Since 1949, China has experienced three “baby boomer periods.” They were from 1950 to1958, 1962 to 1975, and 1981 to1997. Those born during the three “baby boomer periods” will enter their 60s in 2010 to 2018, 2022 to 2035, and 2041 to 2057. These periods will bring three “shock waves” to China’s economy.
Next year, China’s second baby-boomer population will officially become 60 years old.
Yuan said that at the end of the 21st century, the population of 60 and above will remain at 400 million and account for over 37 percent of the entire population in China.
Yuan said that, compared with other countries in the world, China’s elderly population has four unique characteristics.

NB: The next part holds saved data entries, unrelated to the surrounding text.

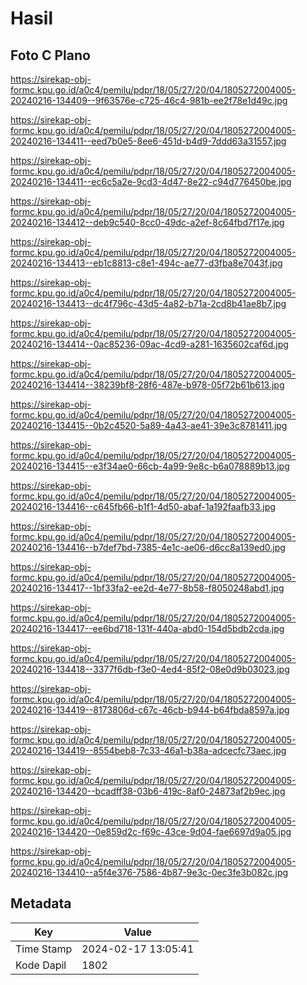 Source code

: # Hasil

## Foto C Plano

https://sirekap-obj-formc.kpu.go.id/a0c4/pemilu/pdpr/18/05/27/20/04/1805272004005-20240216-134409--9f63576e-c725-46c4-981b-ee2f78e1d49c.jpg

https://sirekap-obj-formc.kpu.go.id/a0c4/pemilu/pdpr/18/05/27/20/04/1805272004005-20240216-134411--eed7b0e5-8ee6-451d-b4d9-7ddd63a31557.jpg

https://sirekap-obj-formc.kpu.go.id/a0c4/pemilu/pdpr/18/05/27/20/04/1805272004005-20240216-134411--ec6c5a2e-9cd3-4d47-8e22-c94d776450be.jpg

https://sirekap-obj-formc.kpu.go.id/a0c4/pemilu/pdpr/18/05/27/20/04/1805272004005-20240216-134412--deb9c540-8cc0-49dc-a2ef-8c64fbd7f17e.jpg

https://sirekap-obj-formc.kpu.go.id/a0c4/pemilu/pdpr/18/05/27/20/04/1805272004005-20240216-134413--eb1c8813-c8e1-494c-ae77-d3fba8e7043f.jpg

https://sirekap-obj-formc.kpu.go.id/a0c4/pemilu/pdpr/18/05/27/20/04/1805272004005-20240216-134413--dc4f796c-43d5-4a82-b71a-2cd8b41ae8b7.jpg

https://sirekap-obj-formc.kpu.go.id/a0c4/pemilu/pdpr/18/05/27/20/04/1805272004005-20240216-134414--0ac85236-09ac-4cd9-a281-1635602caf6d.jpg

https://sirekap-obj-formc.kpu.go.id/a0c4/pemilu/pdpr/18/05/27/20/04/1805272004005-20240216-134414--38239bf8-28f6-487e-b978-05f72b61b613.jpg

https://sirekap-obj-formc.kpu.go.id/a0c4/pemilu/pdpr/18/05/27/20/04/1805272004005-20240216-134415--0b2c4520-5a89-4a43-ae41-39e3c8781411.jpg

https://sirekap-obj-formc.kpu.go.id/a0c4/pemilu/pdpr/18/05/27/20/04/1805272004005-20240216-134415--e3f34ae0-66cb-4a99-9e8c-b6a078889b13.jpg

https://sirekap-obj-formc.kpu.go.id/a0c4/pemilu/pdpr/18/05/27/20/04/1805272004005-20240216-134416--c645fb66-b1f1-4d50-abaf-1a192faafb33.jpg

https://sirekap-obj-formc.kpu.go.id/a0c4/pemilu/pdpr/18/05/27/20/04/1805272004005-20240216-134416--b7def7bd-7385-4e1c-ae06-d6cc8a139ed0.jpg

https://sirekap-obj-formc.kpu.go.id/a0c4/pemilu/pdpr/18/05/27/20/04/1805272004005-20240216-134417--1bf33fa2-ee2d-4e77-8b58-f8050248abd1.jpg

https://sirekap-obj-formc.kpu.go.id/a0c4/pemilu/pdpr/18/05/27/20/04/1805272004005-20240216-134417--ee6bd718-131f-440a-abd0-154d5bdb2cda.jpg

https://sirekap-obj-formc.kpu.go.id/a0c4/pemilu/pdpr/18/05/27/20/04/1805272004005-20240216-134418--3377f6db-f3e0-4ed4-85f2-08e0d9b03023.jpg

https://sirekap-obj-formc.kpu.go.id/a0c4/pemilu/pdpr/18/05/27/20/04/1805272004005-20240216-134419--8173806d-c67c-46cb-b944-b64fbda8597a.jpg

https://sirekap-obj-formc.kpu.go.id/a0c4/pemilu/pdpr/18/05/27/20/04/1805272004005-20240216-134419--8554beb8-7c33-46a1-b38a-adcecfc73aec.jpg

https://sirekap-obj-formc.kpu.go.id/a0c4/pemilu/pdpr/18/05/27/20/04/1805272004005-20240216-134420--bcadff38-03b6-419c-8af0-24873af2b9ec.jpg

https://sirekap-obj-formc.kpu.go.id/a0c4/pemilu/pdpr/18/05/27/20/04/1805272004005-20240216-134420--0e859d2c-f69c-43ce-9d04-fae6697d9a05.jpg

https://sirekap-obj-formc.kpu.go.id/a0c4/pemilu/pdpr/18/05/27/20/04/1805272004005-20240216-134410--a5f4e376-7586-4b87-9e3c-0ec3fe3b082c.jpg


## Metadata

| Key        | Value               |
| ---------- | ------------------- |
| Time Stamp | 2024-02-17 13:05:41 |
| Kode Dapil | 1802                |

One, China has a large number of older people who are 60 and above. According to the United Nations (UN) “World Population Prospects 2019,” forecast data shows that in 2052, China’s population of people at age 60 and above will reach the peak of 490 million people. One out of every four older people in the world will live in China.
Two, China is aging at an unprecedented rapid speed. Yuan said that the average annual growth rate of China’s elderly population far exceeds the average annual growth rate of the total population. The rate of population aging in China is faster than in countries with more than 100 million people.
Three, China has a larger share of the population aged 60 and above in its total population. In 2000, ten percent of its total population were 60 and above (aging country). The 2020 national census shows that the figure has reached 18.7 percent. It will exceed 20 percent in 2025 (making China a deeply aging country) and 30 percent in 2041 (making it a severely aging country), according to the United Nations. This means that it will take China 25 years from 2000 to transition from an aging country to a deeply aging country in 2025. That is 45 to 50 years faster than the average of developed countries.
Further, it will take merely 16 years for China to transition from a deeply aging country in 2025 to a severely aging country in 2041, 14 years faster than the average of developed countries. In 2041, China will have one of the oldest populations in the world.
Four, China is a super-stable aging country. When the rapid aging process is over, China will be a super-stable aging country in the second half of the 21st century due to its large senior population. By then, the size of China’s elderly population will remain between 400 million and 480 million, which is between 35 percent and 38 percent of its total population.